Alert : PostgreSQL inline Subquery or View 包含volatile functions 阻止谓词推进(Predicate PushDown)
《Oracle、Oceanbase、Kingbase、GaussDB、达梦数据库比较系列(二十七):子查询中的函数投影裁剪》 测试在inline subquery中包含函数列投影时裁剪或叫SLP(select list pruning) ,如果函数的Volate属性是volatile的影响,函数的不稳定性除了影响投影还有join 的view包含该函数时,影响谓词条件的推入等,最近在highgoDB遇到了一个SQL性能问题,其实所有pg系数据库如gaussdb,opengauss,kingbase等都存在。

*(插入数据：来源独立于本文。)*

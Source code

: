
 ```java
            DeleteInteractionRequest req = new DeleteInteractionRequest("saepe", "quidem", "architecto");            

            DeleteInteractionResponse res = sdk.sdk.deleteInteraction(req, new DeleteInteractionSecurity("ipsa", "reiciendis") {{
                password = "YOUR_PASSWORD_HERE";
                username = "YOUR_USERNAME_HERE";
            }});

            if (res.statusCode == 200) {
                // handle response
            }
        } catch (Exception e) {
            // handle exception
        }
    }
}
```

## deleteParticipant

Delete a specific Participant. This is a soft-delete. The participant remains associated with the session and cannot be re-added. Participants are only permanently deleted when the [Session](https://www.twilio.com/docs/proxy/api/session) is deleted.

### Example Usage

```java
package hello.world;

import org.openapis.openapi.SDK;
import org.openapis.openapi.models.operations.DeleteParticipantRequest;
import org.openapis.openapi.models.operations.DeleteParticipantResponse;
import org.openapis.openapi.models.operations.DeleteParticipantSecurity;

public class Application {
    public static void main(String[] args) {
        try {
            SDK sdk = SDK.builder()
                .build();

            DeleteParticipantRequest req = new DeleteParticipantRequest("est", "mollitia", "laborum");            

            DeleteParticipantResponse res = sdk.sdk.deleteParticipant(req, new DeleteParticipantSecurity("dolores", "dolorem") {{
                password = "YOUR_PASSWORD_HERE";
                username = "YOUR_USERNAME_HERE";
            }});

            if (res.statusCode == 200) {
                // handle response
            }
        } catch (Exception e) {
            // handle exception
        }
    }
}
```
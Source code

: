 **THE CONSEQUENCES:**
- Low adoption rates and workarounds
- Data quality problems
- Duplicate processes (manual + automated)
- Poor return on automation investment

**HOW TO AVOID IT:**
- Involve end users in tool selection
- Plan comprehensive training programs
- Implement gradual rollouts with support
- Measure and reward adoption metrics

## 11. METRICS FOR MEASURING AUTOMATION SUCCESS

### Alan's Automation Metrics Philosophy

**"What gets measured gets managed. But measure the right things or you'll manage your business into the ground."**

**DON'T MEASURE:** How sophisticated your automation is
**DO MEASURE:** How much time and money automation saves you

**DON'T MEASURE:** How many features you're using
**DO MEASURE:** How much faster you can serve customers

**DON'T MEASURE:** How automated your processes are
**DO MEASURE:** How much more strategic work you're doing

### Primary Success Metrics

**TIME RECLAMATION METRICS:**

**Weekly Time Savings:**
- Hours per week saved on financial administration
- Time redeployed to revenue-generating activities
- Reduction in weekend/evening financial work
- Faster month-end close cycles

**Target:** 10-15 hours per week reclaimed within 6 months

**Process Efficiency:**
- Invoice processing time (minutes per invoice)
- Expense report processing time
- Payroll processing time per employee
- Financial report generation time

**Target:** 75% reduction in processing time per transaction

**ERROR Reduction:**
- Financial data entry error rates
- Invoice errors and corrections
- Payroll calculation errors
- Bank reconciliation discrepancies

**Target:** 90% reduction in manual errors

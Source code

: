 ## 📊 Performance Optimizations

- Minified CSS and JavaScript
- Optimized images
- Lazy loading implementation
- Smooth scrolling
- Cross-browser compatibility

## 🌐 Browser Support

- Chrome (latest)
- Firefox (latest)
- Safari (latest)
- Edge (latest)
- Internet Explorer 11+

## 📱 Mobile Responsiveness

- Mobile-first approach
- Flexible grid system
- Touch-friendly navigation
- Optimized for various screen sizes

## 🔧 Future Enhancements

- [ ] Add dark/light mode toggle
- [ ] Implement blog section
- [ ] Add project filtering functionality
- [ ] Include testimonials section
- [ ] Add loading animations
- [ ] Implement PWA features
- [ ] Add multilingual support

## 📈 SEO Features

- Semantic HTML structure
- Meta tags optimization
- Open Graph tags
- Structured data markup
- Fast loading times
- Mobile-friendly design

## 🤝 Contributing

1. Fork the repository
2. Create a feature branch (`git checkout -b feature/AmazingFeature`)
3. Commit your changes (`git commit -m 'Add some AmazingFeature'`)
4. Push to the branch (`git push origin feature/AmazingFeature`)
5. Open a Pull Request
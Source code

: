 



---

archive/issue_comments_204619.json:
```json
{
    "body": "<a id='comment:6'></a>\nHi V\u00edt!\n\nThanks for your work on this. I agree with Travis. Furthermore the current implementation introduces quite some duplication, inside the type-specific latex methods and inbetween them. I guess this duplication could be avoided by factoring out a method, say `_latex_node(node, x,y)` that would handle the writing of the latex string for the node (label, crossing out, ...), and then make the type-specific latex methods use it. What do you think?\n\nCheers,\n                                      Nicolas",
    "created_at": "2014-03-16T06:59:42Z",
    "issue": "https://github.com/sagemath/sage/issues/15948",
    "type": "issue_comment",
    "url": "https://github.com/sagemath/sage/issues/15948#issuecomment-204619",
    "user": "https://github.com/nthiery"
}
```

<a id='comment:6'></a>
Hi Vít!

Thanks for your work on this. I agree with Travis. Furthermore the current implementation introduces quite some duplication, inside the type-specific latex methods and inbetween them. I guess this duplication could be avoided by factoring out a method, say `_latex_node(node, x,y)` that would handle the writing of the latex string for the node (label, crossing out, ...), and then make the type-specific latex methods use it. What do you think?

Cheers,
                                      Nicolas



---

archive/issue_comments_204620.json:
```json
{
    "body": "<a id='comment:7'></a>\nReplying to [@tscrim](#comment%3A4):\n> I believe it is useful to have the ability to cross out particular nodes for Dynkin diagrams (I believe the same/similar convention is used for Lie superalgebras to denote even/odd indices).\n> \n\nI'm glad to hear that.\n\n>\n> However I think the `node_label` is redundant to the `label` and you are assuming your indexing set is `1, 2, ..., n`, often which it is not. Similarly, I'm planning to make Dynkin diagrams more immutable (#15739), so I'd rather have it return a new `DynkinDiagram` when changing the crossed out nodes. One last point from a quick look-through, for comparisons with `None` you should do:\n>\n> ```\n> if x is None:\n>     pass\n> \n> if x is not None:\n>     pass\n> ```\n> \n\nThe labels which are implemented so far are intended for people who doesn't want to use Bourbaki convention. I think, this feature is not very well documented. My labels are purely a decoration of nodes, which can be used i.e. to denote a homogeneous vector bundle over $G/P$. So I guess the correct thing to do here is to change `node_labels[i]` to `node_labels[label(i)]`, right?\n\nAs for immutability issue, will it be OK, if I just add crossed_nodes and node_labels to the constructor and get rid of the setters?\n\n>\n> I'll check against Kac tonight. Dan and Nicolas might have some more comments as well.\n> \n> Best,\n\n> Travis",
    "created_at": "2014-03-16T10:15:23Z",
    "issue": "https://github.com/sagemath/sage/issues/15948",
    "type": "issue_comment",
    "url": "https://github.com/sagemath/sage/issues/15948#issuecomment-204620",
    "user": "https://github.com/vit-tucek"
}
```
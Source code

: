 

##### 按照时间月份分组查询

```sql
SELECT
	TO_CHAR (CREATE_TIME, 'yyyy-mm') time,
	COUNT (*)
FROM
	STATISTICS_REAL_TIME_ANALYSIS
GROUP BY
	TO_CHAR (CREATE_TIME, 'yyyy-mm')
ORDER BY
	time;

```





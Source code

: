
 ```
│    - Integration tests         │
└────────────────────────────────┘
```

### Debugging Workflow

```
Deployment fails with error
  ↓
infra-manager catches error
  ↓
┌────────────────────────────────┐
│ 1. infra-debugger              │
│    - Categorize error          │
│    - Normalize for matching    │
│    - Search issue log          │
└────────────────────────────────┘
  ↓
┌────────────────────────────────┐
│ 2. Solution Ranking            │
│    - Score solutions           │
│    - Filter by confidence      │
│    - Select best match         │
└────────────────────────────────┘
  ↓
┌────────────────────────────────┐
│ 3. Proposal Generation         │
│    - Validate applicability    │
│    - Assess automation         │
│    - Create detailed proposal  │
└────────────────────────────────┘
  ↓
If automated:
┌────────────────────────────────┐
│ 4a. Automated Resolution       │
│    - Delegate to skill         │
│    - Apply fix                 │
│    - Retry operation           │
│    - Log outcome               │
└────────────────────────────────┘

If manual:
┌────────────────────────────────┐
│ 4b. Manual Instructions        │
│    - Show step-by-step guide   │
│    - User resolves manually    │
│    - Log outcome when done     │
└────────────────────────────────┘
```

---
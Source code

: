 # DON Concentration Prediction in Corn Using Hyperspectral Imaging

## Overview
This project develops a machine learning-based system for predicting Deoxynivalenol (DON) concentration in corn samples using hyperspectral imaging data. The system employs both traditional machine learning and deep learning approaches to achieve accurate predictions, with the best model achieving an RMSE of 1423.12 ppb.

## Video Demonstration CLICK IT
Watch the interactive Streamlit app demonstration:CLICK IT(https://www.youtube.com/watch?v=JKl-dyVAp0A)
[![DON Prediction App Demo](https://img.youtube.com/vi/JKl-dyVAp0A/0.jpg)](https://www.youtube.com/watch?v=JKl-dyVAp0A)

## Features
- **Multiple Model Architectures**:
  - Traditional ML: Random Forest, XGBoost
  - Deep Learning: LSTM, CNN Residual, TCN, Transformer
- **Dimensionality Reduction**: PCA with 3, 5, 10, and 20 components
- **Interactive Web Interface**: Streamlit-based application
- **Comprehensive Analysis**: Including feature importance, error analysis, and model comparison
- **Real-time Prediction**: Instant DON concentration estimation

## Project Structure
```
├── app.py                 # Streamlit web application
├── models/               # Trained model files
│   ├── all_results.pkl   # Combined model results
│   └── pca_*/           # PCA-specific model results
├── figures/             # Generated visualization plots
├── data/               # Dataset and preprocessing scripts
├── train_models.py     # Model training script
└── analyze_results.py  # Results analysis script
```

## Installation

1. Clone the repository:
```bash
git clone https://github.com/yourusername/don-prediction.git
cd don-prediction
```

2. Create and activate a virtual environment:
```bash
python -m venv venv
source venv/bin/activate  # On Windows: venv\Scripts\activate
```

下面演示一下这个问题。
构建测试数据
-- pg create table t1 as select x as id, 'anbob'||x name,'03-07-2023'::timestamptz +(b::integer||' minute')::interval ctime from generate_series(1,10000) as x(b); create index idx_t1_ctime on t1(ctime); create table t2(id int,ctime date,name text); insert into t2 values(1,now(),'anbob'); insert into t2 values(2,now()+'1 day'::interval,'weejar'); insert into t2 values(3,'03-07-2023 01:00:00'::timestamptz,'anbob'); CREATE OR REPLACE FUNCTION f2(id integer) returns bigint language 'plpgsql' as $$ begin return case when id>10 then 1 else 2 end; end; $$ ; create or replace view v1 as select id,name,ctime,f2(id) flag from t1 where name<>'anbob100'; select * from t2 , v1 where t2.id=t2.id and t2.ctime >= to_date('2023-03-07 00:00:00', 'yyyy-mm-dd hh24:mi:ss') AND t2.ctime < to_date('2023-03-08', 'yyyy-mm-dd hh24:mi:ss') and v1.ctime>t2.ctime-('100 minute')::interval and v1.ctime<t2.ctime and (t2.name <> 'anbob1' or t2.name<>'weejar1'); -- oracle create table t1 tablespace users as select rownum id, 'anbob'||rownum name, to_date('03-07-2023','mm-dd-yyyy')+rownum/24/60 ctime from dual connect by rownum<=10000; create index idx_t1_ctime on t1(ctime); create table t2(id int,ctime date,name varchar2(100)) tablespace users; insert into t2 values(1,sysdate,'anbob'); insert into t2 values(2,sysdate+1,'weejar'); insert into t2 values(3,to_date('03-07-2023 01:00:00','mm-dd-yyyy hh24:mi:ss'),'anbob'); CREATE OR REPLACE FUNCTION f2(id integer) return int is begin return case when id>10 then 1 else 2 ; end; create or replace view v1 as select id,name,ctime,f2(id) flag from t1 where name<>'anbob100';
Note:
创建了两张表和一个view, 其中view中有一列是函数,注意这里的函数我仅为了演示使用的是常量,可以改稳定性,不排除如果是不能改稳定的函数时,这类问题就需要改SQL了。
先看oracle的执行计划
select * from t2 , v1
where t2.id=t2.id and t2.ctime >= to_date('2023-03-07 00:00:00', 'yyyy-mm-dd hh24:mi:ss')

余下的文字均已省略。